La crisi francese non va letta con emotività o strumentalità. Il rischio è la dissoluzione del centro a vantaggio della destra lepenista. Macron deve agire per evitare il collasso democratico, anche cambiando la legge elettorale.

Destra e sinistra hanno dato la sfiducia all’ultimo democristiano di Francia. È la prima volta che un governo cade in questo modo, con il primo ministro che gioca la carta della verifica davanti all’Assemblea nazionale e qui registra, com’era previsto fin dall’inizio di partita, l’opposizione di Mélenchon e Le Pen, passando per i socialisti, ovvero di tutto ciò che non è “centro” e non vuole soprattutto misurarsi con l’acuirsi della crisi per eccesso di deficit e d’indebitamento della “douce France”.

Torna la IV Repubblica?

Ora, c’è un errore che non possiamo permetterci: leggere la crisi francese con la lente della pura emotività o, peggio, della strumentalità politica. In Italia, come altrove, qualcuno si affretta a celebrare l’uscita di scena di Bayrou come una resa dei conti inevitabile, senza cogliere l’elemento preoccupante: l’erosione del centro e l’accentuarsi della spinta radicale. A occhio, complice il populismo degli “Insoumis” e lo smarrimento dei (pochi) socialisti, a trarne vantaggio potrebbe essere un domani sempre più vicino il Fronte Nazionale, impegnato a presentarsi in veste nazional-popolare e anti europeista come unica alternativa forte al logoramento dell’esperienza macroniana.

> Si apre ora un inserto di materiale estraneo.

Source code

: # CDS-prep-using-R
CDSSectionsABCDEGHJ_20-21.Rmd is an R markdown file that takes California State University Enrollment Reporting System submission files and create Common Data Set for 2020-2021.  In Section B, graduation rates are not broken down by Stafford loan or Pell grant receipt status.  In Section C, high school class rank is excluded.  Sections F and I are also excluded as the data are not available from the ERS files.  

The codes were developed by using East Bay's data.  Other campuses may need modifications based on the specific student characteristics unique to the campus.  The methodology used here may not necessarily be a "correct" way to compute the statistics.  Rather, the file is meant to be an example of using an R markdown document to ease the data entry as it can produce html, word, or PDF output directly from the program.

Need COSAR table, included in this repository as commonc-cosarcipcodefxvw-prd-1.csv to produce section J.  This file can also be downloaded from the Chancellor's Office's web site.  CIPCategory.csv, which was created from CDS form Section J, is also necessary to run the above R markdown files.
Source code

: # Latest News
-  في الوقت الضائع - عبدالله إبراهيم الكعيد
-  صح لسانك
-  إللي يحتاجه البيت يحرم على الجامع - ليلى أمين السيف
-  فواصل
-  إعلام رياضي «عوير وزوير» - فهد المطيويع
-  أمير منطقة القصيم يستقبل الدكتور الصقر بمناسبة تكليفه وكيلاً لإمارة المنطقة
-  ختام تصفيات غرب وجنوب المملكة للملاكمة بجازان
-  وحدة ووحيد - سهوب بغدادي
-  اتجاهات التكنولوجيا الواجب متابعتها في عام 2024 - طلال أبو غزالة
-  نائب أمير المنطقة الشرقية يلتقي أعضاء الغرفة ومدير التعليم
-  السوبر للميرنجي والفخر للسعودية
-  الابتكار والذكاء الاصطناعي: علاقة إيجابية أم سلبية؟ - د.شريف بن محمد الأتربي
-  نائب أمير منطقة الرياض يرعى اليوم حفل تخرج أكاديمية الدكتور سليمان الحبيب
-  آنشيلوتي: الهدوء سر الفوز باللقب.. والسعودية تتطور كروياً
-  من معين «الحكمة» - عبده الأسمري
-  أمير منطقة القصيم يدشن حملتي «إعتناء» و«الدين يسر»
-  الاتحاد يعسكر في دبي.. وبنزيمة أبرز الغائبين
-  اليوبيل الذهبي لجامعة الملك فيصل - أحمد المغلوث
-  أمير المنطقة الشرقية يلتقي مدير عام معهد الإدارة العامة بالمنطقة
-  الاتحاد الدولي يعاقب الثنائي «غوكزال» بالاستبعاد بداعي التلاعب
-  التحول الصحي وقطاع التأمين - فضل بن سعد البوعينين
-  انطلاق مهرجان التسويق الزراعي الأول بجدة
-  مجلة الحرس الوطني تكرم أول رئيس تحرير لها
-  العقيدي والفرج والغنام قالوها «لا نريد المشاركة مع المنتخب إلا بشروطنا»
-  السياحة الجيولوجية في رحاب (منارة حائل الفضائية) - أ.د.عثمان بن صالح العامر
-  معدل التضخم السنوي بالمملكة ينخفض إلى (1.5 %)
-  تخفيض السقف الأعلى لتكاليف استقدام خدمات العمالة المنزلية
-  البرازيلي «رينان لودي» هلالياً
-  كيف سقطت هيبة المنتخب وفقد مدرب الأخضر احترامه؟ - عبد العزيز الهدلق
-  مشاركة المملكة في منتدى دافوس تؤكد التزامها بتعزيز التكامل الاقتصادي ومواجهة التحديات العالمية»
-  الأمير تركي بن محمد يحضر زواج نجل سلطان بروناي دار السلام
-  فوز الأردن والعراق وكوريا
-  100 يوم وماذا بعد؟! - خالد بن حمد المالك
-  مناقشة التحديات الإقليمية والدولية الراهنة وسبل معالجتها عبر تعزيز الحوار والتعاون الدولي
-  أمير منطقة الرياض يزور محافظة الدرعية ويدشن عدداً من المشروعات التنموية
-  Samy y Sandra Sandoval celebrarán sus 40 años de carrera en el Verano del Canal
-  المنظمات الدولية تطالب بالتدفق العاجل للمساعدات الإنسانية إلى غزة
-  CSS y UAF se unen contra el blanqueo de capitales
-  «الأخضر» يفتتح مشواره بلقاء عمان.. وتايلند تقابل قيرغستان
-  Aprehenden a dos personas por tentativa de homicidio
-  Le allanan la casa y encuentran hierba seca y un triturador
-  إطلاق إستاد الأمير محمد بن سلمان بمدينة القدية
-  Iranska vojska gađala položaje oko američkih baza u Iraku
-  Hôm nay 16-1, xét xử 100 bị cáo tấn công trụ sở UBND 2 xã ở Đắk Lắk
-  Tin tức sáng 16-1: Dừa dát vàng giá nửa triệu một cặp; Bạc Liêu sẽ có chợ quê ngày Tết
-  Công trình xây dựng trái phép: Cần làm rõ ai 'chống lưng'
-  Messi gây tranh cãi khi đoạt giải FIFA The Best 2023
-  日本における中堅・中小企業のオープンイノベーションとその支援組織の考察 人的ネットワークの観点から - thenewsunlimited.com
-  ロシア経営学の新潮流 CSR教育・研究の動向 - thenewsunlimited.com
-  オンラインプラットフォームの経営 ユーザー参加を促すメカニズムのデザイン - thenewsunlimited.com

La sfiducia di ieri va ben oltre la normale routine parlamentare. È il segnale di un’Europa che rischia di perdere la Francia come suo vettore nell’azione di contenimento del neo imperialismo russo e come punto di riferimento nella transizione post atlantista imposta dall’America di Trump. Lo spettacolo della instabilità, con la richiesta di nuove elezioni (Le Pen) e più ancora con l’appello alle dimissioni di Macron (Mélenchon), spingono molti autorevoli osservatori a parlare di un ritorno agli anni fragili della IV Repubblica. Intanto, contro tutto e tutti, la piazza si prepara alla lotta: il movimento “Bloquons tout” annuncia scioperi e proteste a catena.

 

Il discorso di Bayrou

A dare il tono al passaggio politico non facile, per certi aspetti anche drammatico, è stato proprio Bayrou nel discorso all’Assemblea nazionale. Alcune affermazioni meritano di essere riprese. «Questa prova di verità, come capo del governo, con l’assenso del Presidente della Repubblica, l’ho voluta». […] Poi ha aggiunto: «Alcuni di voi hanno pensato che fosse sconsiderato, un rischio troppo grande; e invece, io penso l’esatto contrario. Il rischio più grave sarebbe stato non prenderlo, lasciare tutto com’è, senza che nulla cambi». E infine, dopo aver riassunto le ragioni dell’appello alla responsabilità, si è lanciato in un duro ammonimento: «Un voto non cancella la realtà. Quella realtà rimane e si impone». Chi lo andrà a spiegare al popolo della protesta, rabbiosamente ostico a qualsiasi richiamo all’inevitabile bagno di realismo?

 

Il bivio di fronte a Macron

Ora Macron deve decidere se tentare una nuova alleanza, fragile ma necessaria, o andare al voto anticipato con il rischio concreto di consegnare l’Assemblea all’onda lepenista. L’alternativa, pare di capire, non esiste: Macron non intende dimettersi e nemmeno immagina, a questo punto, di riportare il Paese alle urne per la seconda volta dal 2022.

Ebbene, i tempi sono stretti: il bilancio 2026 incombe ed è in gioco la credibilità della Francia sui mercati. Bisogna inventare un percorso nuovo, anche al di là dell’urgenza finanziaria. Stamane Robert Guetta, europarlamentare vicino al Presidente, ha confidato al Corriere della Sera che serve anche una riforma elettorale di tipo proporzionale, essendo chiaro che il sistema uninominale a doppio turno non è più in grado di assicurare il necessario equilibrio tra rappresentanza e governabilità. Insomma, in giro per l’Europa rimangono solo Giorgia Meloni (ma per quanto?) ed Elly Schlein a credere alle virtù del maggioritario.

Infine, una domanda resta aperta: Bayrou ha sbagliato a forzare la mano, o ha compiuto un atto che merita rispetto? Probabilmente entrambe le cose. Ma è certo che la Francia non può gioire dell’ennesima defenestrazione di un Primo Ministro, ma deve interrogarsi sulla sua capacità di ricostruire da qui al 2027 un centro politico solido, pena la deriva verso alternative dannose, non solo per Parigi.